Shoppers will never walk the aisles of the newest Whole Foods Market slated to open in Brooklyn. 

Instead, the “dark store” will be used exclusively to fill online orders, according to USA Today.

While Whole Foods started working on the project over a year ago, there’s no doubt that increased demand for online grocery shopping amid COVID-19 will make the project more successful. 

In fact, Aug. 4 data from Mintel showed that 44 percent of shoppers are still shopping more online. 

But changes like that don’t just impact the stores that go dark. Fewer trips to physically stores has all sort of tangential effects. No need to stop for lunch on the way there. No browsing through the craft store that’s next to the grocery. 

Not to mention the impact on impulse shopping — which just isn’t the same on a screen. Enticing candy packaging can’t entice people if they never get the chance to see it.
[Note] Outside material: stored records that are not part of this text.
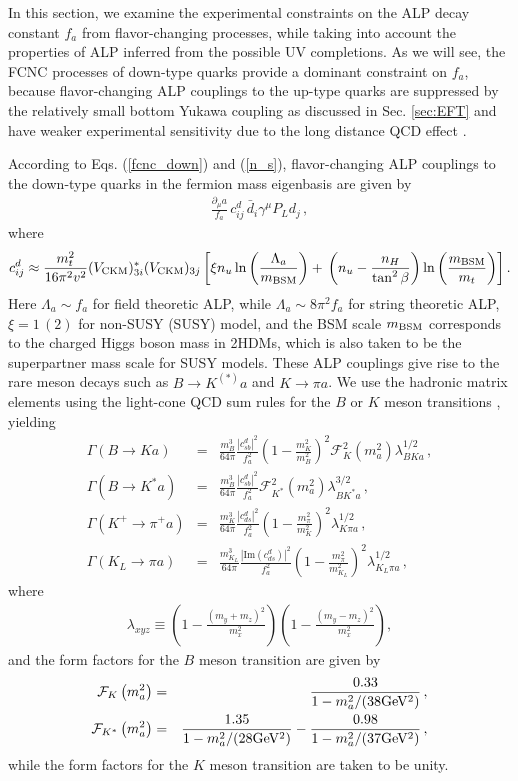 \documentclass[preprint,prd,aps,tighten,nofootinbib,amssymb]{revtex4}
\newcommand{\bea}{\begin{eqnarray}}
\newcommand{\eea}{\end{eqnarray}}
\newcommand{\dis}[1]{\begin{equation}\begin{split}#1\end{split}\end{equation}}
\def\vpq{f_{a}}
\begin{document}
In this section, we examine the experimental constraints on the ALP decay constant $\vpq$ from flavor-changing processes, while
taking into account the properties of ALP inferred from the possible UV completions.
As we will see, the FCNC processes of down-type quarks  provide a dominant constraint on $\vpq$, 
because flavor-changing ALP couplings to the up-type quarks are suppressed by the relatively small bottom Yukawa coupling  as discussed in Sec. \ref{sec:EFT} and 
have weaker experimental sensitivity due to the long distance QCD effect \cite{Burdman:2001tf}.

According to Eqs. (\ref{fcnc_down}) and (\ref{n_s}),  flavor-changing ALP couplings to the down-type quarks in the fermion mass eigenbasis are given by
\bea
 \frac{\partial_\mu a}{\vpq}\,c^d_{ij}\, \bar{d}_i \gamma^\mu P_L d_j \, ,
\eea
where
\dis{ \label{cd_ij}
c^d_{ij}
\approx  \frac{m_t^2}{16\pi^2 v^2}(V_{\rm CKM})_{3i}^* (V_{\rm CKM})_{3j}
\left[\xi  n_u
 \ln\left(\frac{\Lambda_a}{m_{\rm BSM}}\right) +\, \left(n_u-\frac{n_H}{\tan^2 \beta} \right)\ln\left(\frac{m_{\rm BSM}}{m_t}\right) 
 \right]. 
}
 Here  $\Lambda_a\sim f_a$  for field theoretic ALP, while
$\Lambda_a\sim 8\pi^2 f_a$ for string theoretic ALP, $\xi = 1 \,(2)$ for  non-SUSY (SUSY) model, and the BSM scale $m_{\rm BSM}$ corresponds to  the charged Higgs boson  mass 
in 2HDMs, which is also taken to be the superpartner mass scale for SUSY models. 
These ALP couplings give rise to the rare meson decays such as $B\rightarrow K^{(*)} a$ and $K\rightarrow \pi a$.
We use the hadronic matrix elements using the light-cone QCD sum rules for the $B$ or $K$ meson transitions \cite{Batell:2009jf, Deshpande:2005mb, Marciano:1996wy}, yielding 
\bea
\Gamma\left(B\rightarrow Ka\right) &=&  \frac{m_B^3}{64\pi} \frac{\left| c^d_{sb}\right|^2}{\vpq^2}  \left(1-\frac{m_K^2}{m_B^2}\right)^2 \mathcal{F}_K^2\left(m_a^2\right) \lambda^{1/2}_{BKa}\,, \\
\Gamma\left(B\rightarrow K^{*}a\right) &=&   \frac{m_B^3}{64\pi} \frac{\left| c^d_{sb}\right|^2}{\vpq^2} \mathcal{F}_{K^*}^2\left(m_a^2\right) \lambda^{3/2}_{BK^*a}\,,\\
\Gamma\left(K^+\rightarrow \pi^+ a\right) &=&   \frac{m_K^3}{64\pi} \frac{\left| c^d_{ds}\right|^2}{\vpq^2} \left(1-\frac{m_\pi^2}{m_K^2}\right)^2 \lambda^{1/2}_{K\pi a}\,,\\
\Gamma\left(K_L\rightarrow \pi a\right) &=&   \frac{m_{K_L}^3}{64\pi} \frac{\left|\mathrm{Im}\left(c^d_{ds}\right)\right|^2}{\vpq^2} \left(1-\frac{m_\pi^2}{m_{K_L}^2}\right)^2 \lambda^{1/2}_{K_L\pi a}\,,
\eea
where 
\dis{
\lambda_{xyz} \equiv \left(1-\frac{(m_y+m_z)^2}{m_x^2}\right)\left(1-\frac{(m_y-m_z)^2}{m_x^2}\right),
}
and the form factors for the $B$ meson transition are given by \cite{Ball:2004ye, Ball:2004rg}
\bea
\mathcal{F}_K \left(m_a^2\right) & = & \frac{0.33}{1-m_a^2/(38 {\rm GeV^2})}\,,\\
\mathcal{F}_{K^*} \left(m_a^2\right) & = & \frac{1.35}{1-m_a^2/(28 {\rm GeV^2})} - \frac{0.98}{1-m_a^2/(37 {\rm GeV^2})} \, ,
\eea
while the form factors for the $K$ meson transition are taken to be unity.
\end{document}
But a massive shift to dark stores isn’t the only drastic change happening to retail and the economy. 

Millions of workers are now working from home. 

An article from Maker this week looked at all the ways the, “Remote work is killing the hidden trillion-dollar office economy.”

“As companies in cities across the U.S. postpone and even scrap plans to reopen their offices, they have transformed once-teeming city business districts into commercial ghost towns comprised of essentially vacant skyscrapers and upscale complexes,” writes author Steve LeVine. “A result has been the paralysis of the rarely remarked-upon business ecosystem centering on white-collar workers, who, when you include the enterprises reliant on them, account for a pre-pandemic labor force approaching 100 million workers.”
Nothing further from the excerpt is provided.